WASHINGTON — The Federal Deposit Insurance Corp. finalized a rule on Tuesday that spells out the formula banks will be required to use when determining how much they will have to pay into the insurance fund that protects against bank runs.

The final rule that goes into effect Jan. 1 will change how a handful of the most complex institutions measure counterparty exposure by requiring them to use the international Basel III "standardized" approach rather than internal models. The result will likely be that some of the biggest banks will pay higher assessments into the Deposit Insurance Fund while the vast majority of banks will still pay the same premiums.

The FDIC said that allowing six of the most highly complex institutions to use internal models to measure counterparty risk for determining their assessments resulted in lower premiums without a corresponding reduction in risk.

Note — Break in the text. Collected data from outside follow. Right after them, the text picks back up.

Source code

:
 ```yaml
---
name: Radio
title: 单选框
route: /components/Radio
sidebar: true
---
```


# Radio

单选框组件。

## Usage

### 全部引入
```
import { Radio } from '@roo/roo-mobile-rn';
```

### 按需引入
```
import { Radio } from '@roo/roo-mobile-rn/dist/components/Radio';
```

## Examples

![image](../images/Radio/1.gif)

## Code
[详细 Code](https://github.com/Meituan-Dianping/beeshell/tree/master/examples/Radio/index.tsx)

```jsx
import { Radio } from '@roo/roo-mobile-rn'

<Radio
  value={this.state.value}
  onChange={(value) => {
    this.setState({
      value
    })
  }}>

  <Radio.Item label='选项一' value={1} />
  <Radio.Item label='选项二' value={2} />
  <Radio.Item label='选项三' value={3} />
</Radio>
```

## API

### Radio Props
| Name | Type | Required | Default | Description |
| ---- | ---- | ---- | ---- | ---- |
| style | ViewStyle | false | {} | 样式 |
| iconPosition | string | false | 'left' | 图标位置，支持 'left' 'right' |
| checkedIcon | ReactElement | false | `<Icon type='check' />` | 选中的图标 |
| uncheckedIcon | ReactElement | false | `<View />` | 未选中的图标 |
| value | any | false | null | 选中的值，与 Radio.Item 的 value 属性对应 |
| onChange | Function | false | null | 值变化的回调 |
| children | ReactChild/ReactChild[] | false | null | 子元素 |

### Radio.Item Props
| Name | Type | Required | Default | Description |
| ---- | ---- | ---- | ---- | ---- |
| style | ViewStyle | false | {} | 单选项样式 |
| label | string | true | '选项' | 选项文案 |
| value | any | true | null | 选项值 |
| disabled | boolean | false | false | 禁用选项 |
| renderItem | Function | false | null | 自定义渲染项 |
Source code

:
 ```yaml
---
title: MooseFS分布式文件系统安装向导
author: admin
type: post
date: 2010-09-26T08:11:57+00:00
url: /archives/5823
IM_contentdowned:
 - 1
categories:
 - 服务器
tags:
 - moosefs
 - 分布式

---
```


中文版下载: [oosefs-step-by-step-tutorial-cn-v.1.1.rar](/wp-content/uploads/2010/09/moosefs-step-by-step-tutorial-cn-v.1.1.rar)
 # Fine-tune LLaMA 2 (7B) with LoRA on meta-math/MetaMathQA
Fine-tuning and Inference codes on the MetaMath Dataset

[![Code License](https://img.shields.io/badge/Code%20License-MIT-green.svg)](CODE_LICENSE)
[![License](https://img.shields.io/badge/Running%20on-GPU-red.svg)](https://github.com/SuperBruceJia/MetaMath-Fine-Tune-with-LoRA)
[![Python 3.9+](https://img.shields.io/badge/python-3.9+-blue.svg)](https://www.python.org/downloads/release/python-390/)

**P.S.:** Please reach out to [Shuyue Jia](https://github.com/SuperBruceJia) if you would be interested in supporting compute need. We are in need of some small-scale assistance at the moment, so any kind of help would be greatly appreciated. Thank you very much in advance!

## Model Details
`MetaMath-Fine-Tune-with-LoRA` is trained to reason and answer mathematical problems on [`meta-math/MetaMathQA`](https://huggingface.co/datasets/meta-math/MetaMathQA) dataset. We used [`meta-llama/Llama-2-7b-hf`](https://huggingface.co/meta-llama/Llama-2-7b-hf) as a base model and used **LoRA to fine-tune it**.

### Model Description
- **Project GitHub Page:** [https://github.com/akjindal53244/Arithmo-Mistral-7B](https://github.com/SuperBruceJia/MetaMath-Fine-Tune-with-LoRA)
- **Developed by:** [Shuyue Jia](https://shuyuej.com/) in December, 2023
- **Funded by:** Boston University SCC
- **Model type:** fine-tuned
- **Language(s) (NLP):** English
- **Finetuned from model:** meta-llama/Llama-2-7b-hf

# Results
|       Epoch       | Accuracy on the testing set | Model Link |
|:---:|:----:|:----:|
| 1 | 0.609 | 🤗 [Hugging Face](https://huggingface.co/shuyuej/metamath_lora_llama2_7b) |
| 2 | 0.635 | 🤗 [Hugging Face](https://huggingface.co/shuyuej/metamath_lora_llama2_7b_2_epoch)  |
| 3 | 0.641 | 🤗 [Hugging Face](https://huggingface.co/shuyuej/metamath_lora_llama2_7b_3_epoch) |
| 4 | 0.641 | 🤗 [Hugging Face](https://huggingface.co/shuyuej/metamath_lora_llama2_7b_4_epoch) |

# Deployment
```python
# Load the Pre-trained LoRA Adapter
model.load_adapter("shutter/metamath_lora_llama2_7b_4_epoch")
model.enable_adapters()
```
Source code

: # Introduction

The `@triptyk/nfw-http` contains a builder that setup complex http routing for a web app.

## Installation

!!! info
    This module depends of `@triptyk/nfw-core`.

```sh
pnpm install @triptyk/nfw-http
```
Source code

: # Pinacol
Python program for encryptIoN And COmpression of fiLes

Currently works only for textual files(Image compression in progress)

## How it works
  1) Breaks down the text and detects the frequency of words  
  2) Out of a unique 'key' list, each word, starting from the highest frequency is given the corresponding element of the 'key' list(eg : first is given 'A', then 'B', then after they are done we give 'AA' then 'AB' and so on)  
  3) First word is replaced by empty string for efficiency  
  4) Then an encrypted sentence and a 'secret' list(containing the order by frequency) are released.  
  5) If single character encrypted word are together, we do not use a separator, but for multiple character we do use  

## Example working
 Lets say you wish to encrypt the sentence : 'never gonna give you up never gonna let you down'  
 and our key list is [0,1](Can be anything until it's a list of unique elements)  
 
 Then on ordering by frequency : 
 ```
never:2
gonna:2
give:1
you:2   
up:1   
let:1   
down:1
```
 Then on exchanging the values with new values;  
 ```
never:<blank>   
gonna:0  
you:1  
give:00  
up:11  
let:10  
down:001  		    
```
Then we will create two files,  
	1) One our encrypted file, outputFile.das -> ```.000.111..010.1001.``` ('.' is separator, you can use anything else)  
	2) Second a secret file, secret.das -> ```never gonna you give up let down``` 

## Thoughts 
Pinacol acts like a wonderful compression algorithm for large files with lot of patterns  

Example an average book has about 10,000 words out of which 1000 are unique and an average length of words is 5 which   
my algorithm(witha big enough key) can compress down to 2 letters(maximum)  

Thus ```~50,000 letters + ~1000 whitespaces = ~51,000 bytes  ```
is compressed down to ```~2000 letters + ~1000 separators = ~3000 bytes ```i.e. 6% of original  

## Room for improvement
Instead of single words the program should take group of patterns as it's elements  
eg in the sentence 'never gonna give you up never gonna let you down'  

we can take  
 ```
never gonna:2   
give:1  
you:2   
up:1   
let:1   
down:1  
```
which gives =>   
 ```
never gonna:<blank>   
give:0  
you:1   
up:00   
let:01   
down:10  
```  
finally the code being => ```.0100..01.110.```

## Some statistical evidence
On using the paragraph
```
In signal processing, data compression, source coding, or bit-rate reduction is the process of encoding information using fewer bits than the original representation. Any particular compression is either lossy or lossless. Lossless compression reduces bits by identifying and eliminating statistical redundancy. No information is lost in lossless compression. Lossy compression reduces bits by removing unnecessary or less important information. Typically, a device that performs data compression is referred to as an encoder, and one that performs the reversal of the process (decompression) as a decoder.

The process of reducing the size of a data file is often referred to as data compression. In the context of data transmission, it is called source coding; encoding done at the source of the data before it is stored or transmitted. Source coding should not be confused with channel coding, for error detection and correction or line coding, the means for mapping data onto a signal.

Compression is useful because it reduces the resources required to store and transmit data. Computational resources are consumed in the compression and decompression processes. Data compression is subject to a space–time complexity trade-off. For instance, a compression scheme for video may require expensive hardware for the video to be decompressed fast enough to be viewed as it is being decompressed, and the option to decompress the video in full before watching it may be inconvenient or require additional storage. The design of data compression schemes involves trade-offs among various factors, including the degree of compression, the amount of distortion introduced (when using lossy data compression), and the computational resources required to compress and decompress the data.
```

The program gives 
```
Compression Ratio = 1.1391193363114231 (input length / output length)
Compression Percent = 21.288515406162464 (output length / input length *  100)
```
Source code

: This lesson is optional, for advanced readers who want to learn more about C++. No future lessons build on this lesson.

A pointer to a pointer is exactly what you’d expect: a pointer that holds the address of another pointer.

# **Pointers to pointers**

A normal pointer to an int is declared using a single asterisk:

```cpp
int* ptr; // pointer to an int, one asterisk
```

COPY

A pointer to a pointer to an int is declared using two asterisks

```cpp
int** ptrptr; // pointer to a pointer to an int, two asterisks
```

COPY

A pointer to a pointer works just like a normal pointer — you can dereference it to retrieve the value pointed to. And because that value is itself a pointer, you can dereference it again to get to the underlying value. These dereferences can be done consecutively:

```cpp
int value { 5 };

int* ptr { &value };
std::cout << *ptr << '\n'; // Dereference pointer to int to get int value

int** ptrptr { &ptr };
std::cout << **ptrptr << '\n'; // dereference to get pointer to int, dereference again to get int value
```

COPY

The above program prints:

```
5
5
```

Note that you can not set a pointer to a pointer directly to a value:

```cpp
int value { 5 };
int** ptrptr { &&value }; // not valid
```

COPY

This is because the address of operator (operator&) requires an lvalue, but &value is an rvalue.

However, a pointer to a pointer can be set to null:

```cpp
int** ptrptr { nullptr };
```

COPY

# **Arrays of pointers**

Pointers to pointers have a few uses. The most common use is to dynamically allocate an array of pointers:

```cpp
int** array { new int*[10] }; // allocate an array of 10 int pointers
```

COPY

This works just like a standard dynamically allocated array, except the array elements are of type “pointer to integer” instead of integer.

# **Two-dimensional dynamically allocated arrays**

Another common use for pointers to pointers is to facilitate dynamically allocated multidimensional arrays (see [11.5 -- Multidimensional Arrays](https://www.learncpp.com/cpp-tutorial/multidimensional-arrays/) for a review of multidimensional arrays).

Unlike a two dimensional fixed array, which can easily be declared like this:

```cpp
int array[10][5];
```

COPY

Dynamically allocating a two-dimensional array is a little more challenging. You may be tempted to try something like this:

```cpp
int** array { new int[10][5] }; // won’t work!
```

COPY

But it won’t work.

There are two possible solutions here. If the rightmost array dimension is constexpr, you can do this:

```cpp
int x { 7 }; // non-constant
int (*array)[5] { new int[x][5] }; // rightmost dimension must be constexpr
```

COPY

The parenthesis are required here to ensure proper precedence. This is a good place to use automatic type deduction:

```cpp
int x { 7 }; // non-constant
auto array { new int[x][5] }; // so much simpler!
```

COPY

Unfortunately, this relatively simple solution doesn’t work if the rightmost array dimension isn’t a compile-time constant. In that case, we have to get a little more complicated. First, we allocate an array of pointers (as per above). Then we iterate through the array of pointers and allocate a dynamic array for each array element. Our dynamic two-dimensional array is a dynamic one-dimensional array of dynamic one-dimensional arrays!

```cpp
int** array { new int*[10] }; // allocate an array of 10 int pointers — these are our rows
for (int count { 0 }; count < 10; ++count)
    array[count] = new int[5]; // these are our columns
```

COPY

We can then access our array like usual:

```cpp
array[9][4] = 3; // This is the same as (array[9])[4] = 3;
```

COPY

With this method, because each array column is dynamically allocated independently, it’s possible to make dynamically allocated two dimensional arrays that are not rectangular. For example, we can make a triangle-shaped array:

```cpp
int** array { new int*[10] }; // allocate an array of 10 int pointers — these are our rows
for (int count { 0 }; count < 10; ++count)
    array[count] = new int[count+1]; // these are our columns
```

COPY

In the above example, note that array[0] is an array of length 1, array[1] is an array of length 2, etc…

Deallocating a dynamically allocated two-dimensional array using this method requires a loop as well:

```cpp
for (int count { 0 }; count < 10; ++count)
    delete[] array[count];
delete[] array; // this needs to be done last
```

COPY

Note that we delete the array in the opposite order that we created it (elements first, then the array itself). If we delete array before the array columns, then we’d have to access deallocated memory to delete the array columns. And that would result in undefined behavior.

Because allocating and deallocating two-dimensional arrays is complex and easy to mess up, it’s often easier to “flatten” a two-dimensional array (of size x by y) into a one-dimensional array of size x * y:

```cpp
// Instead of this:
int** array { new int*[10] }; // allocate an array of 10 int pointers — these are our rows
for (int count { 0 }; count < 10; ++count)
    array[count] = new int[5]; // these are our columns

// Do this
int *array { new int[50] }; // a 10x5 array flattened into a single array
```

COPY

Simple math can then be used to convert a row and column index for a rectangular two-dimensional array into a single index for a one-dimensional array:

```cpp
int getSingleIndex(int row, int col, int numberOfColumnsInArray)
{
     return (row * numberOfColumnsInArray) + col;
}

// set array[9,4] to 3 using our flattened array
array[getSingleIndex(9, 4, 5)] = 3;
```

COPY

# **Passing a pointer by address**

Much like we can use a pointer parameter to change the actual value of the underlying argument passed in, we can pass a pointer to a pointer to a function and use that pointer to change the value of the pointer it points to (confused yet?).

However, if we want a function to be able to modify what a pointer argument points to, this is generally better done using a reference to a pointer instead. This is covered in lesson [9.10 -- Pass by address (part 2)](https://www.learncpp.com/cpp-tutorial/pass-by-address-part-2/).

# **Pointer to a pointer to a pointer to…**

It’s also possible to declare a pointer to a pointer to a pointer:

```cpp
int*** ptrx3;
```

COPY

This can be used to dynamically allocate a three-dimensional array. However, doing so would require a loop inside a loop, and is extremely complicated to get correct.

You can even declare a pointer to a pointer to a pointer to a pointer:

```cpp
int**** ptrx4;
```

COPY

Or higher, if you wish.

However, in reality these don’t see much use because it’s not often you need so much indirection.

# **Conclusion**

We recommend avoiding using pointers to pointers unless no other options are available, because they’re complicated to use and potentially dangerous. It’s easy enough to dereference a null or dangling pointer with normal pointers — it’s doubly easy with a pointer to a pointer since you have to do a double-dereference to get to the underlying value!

"I do want to support and confirm your decision on the use of internal models or not letting [the most complex institutions] use internal models," FDIC Vice Chairman Thomas Hoenig said to staff during a board meeting on Tuesday.

He added that allowing banks to use their own models leads to inconsistent measures of risk.

U.S. regulators finalized rules in 2013 and earlier this this year that, among others things, implement general capital requirements required by the international Basel III accord and impose a tougher "leverage" ratio on large banks. Because the FDIC uses the capital ratios as one of its measures of risk, it sought to align its assessment system with the new capital requirements.

"It is important that the capital categories we use for deposit insurance assessments appropriately reflect the changes in the capital rules to maintain consistency in risk measurement and not increase reporting burden for smaller banks," FDIC Chairman Martin Gruenberg said.